However, a key distinction lies in the stock exchange’s contribution to the GDP of these peer nations, which still outpaces Indonesia. For instance, Malaysia’s ratio has reached 109.49%, Singapore 102.85%, Thailand 94.98%, and Vietnam 72%. This comparative data, according to Harahap, underscores that while Indonesia’s capital market has demonstrated significant achievements, there remains substantial room for further development and growth.

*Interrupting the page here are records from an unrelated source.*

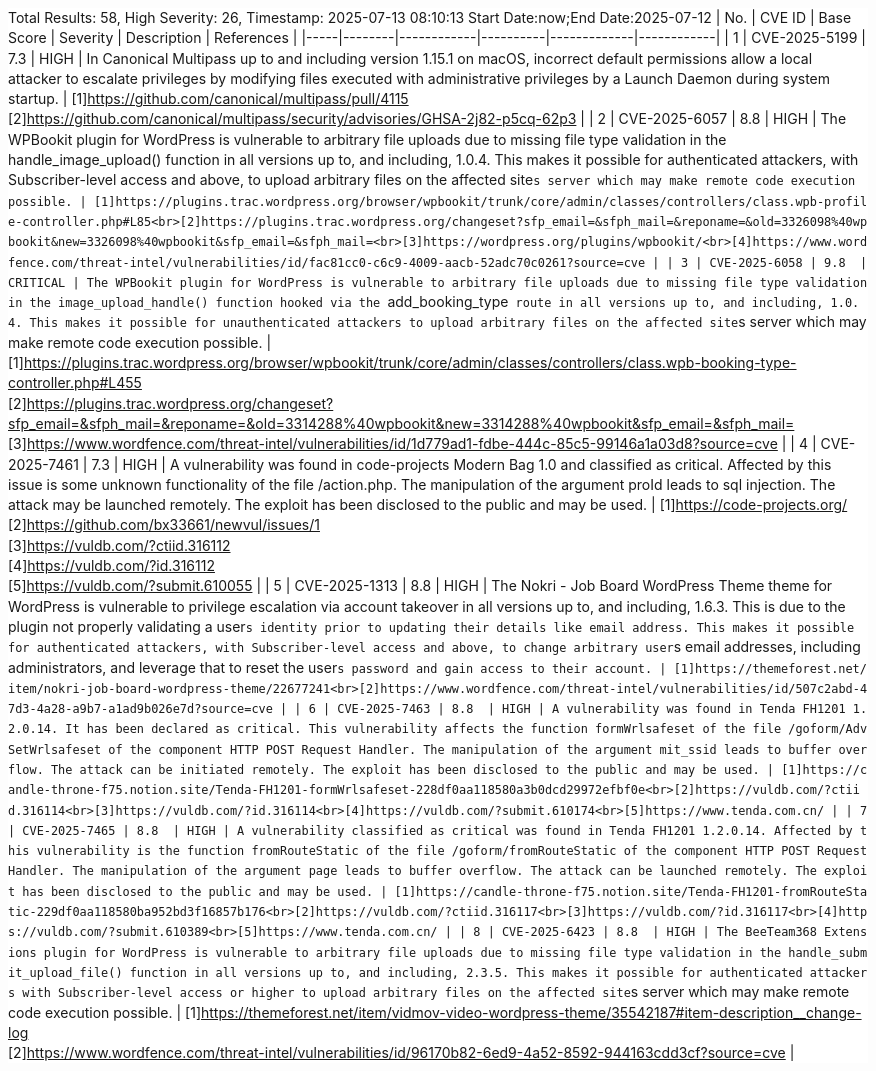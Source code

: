Total Results: 58, High Severity: 26, Timestamp: 2025-07-13 08:10:13
Start Date:now;End Date:2025-07-12
| No. | CVE ID | Base Score | Severity | Description | References |
|-----|--------|------------|----------|-------------|------------|
| 1 | CVE-2025-5199 | 7.3  | HIGH | In Canonical Multipass up to and including version 1.15.1 on macOS, incorrect default permissions allow a local attacker to escalate privileges by modifying files executed with administrative privileges by a Launch Daemon during system startup. | [1]https://github.com/canonical/multipass/pull/4115<br>[2]https://github.com/canonical/multipass/security/advisories/GHSA-2j82-p5cq-62p3 |
| 2 | CVE-2025-6057 | 8.8  | HIGH | The WPBookit plugin for WordPress is vulnerable to arbitrary file uploads due to missing file type validation in the handle_image_upload() function in all versions up to, and including, 1.0.4. This makes it possible for authenticated attackers, with Subscriber-level access and above, to upload arbitrary files on the affected site`s server which may make remote code execution possible. | [1]https://plugins.trac.wordpress.org/browser/wpbookit/trunk/core/admin/classes/controllers/class.wpb-profile-controller.php#L85<br>[2]https://plugins.trac.wordpress.org/changeset?sfp_email=&sfph_mail=&reponame=&old=3326098%40wpbookit&new=3326098%40wpbookit&sfp_email=&sfph_mail=<br>[3]https://wordpress.org/plugins/wpbookit/<br>[4]https://www.wordfence.com/threat-intel/vulnerabilities/id/fac81cc0-c6c9-4009-aacb-52adc70c0261?source=cve |
| 3 | CVE-2025-6058 | 9.8  | CRITICAL | The WPBookit plugin for WordPress is vulnerable to arbitrary file uploads due to missing file type validation in the image_upload_handle() function hooked via the `add_booking_type` route in all versions up to, and including, 1.0.4. This makes it possible for unauthenticated attackers to upload arbitrary files on the affected site`s server which may make remote code execution possible. | [1]https://plugins.trac.wordpress.org/browser/wpbookit/trunk/core/admin/classes/controllers/class.wpb-booking-type-controller.php#L455<br>[2]https://plugins.trac.wordpress.org/changeset?sfp_email=&sfph_mail=&reponame=&old=3314288%40wpbookit&new=3314288%40wpbookit&sfp_email=&sfph_mail=<br>[3]https://www.wordfence.com/threat-intel/vulnerabilities/id/1d779ad1-fdbe-444c-85c5-99146a1a03d8?source=cve |
| 4 | CVE-2025-7461 | 7.3  | HIGH | A vulnerability was found in code-projects Modern Bag 1.0 and classified as critical. Affected by this issue is some unknown functionality of the file /action.php. The manipulation of the argument proId leads to sql injection. The attack may be launched remotely. The exploit has been disclosed to the public and may be used. | [1]https://code-projects.org/<br>[2]https://github.com/bx33661/newvul/issues/1<br>[3]https://vuldb.com/?ctiid.316112<br>[4]https://vuldb.com/?id.316112<br>[5]https://vuldb.com/?submit.610055 |
| 5 | CVE-2025-1313 | 8.8  | HIGH | The Nokri - Job Board WordPress Theme theme for WordPress is vulnerable to privilege escalation via account takeover in all versions up to, and including, 1.6.3. This is due to the plugin not properly validating a user`s identity prior to updating their details like email address. This makes it possible for authenticated attackers, with Subscriber-level access and above, to change arbitrary user`s email addresses, including administrators, and leverage that to reset the user`s password and gain access to their account. | [1]https://themeforest.net/item/nokri-job-board-wordpress-theme/22677241<br>[2]https://www.wordfence.com/threat-intel/vulnerabilities/id/507c2abd-47d3-4a28-a9b7-a1ad9b026e7d?source=cve |
| 6 | CVE-2025-7463 | 8.8  | HIGH | A vulnerability was found in Tenda FH1201 1.2.0.14. It has been declared as critical. This vulnerability affects the function formWrlsafeset of the file /goform/AdvSetWrlsafeset of the component HTTP POST Request Handler. The manipulation of the argument mit_ssid leads to buffer overflow. The attack can be initiated remotely. The exploit has been disclosed to the public and may be used. | [1]https://candle-throne-f75.notion.site/Tenda-FH1201-formWrlsafeset-228df0aa118580a3b0dcd29972efbf0e<br>[2]https://vuldb.com/?ctiid.316114<br>[3]https://vuldb.com/?id.316114<br>[4]https://vuldb.com/?submit.610174<br>[5]https://www.tenda.com.cn/ |
| 7 | CVE-2025-7465 | 8.8  | HIGH | A vulnerability classified as critical was found in Tenda FH1201 1.2.0.14. Affected by this vulnerability is the function fromRouteStatic of the file /goform/fromRouteStatic of the component HTTP POST Request Handler. The manipulation of the argument page leads to buffer overflow. The attack can be launched remotely. The exploit has been disclosed to the public and may be used. | [1]https://candle-throne-f75.notion.site/Tenda-FH1201-fromRouteStatic-229df0aa118580ba952bd3f16857b176<br>[2]https://vuldb.com/?ctiid.316117<br>[3]https://vuldb.com/?id.316117<br>[4]https://vuldb.com/?submit.610389<br>[5]https://www.tenda.com.cn/ |
| 8 | CVE-2025-6423 | 8.8  | HIGH | The BeeTeam368 Extensions plugin for WordPress is vulnerable to arbitrary file uploads due to missing file type validation in the handle_submit_upload_file() function in all versions up to, and including, 2.3.5. This makes it possible for authenticated attackers with Subscriber-level access or higher to upload arbitrary files on the affected site`s server which may make remote code execution possible. | [1]https://themeforest.net/item/vidmov-video-wordpress-theme/35542187#item-description__change-log<br>[2]https://www.wordfence.com/threat-intel/vulnerabilities/id/96170b82-6ed9-4a52-8592-944163cdd3cf?source=cve |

“Our PE ratio [price-to-earnings ratio] is admittedly not yet sufficiently strong, but we hope to see continuous improvement going forward. We still possess immense potential for development, and we must capitalize on that potential,” Harahap emphasized, highlighting the ongoing opportunities within the Indonesian capital market.

Summary

Indonesia’s Jakarta Composite Index (IHSG) achieved an all-time high 13 times in 2025, significantly boosting the capital market’s capitalization. By November 14, 2025, market valuation reached Rp15,316 trillion, translating to 69.18% of the national GDP. This achievement surpassed the government’s 2029 target of 68% ahead of schedule and is approaching the OJK’s ambitious 70% target.

While Indonesia now holds the largest capital market capitalization among ASEAN nations, its capital market-to-GDP ratio is still lower than some regional peers. This indicates substantial potential for further development and growth within the Indonesian capital market. Authorities acknowledge the need to strengthen the price-to-earnings ratio but remain optimistic about continuous improvement.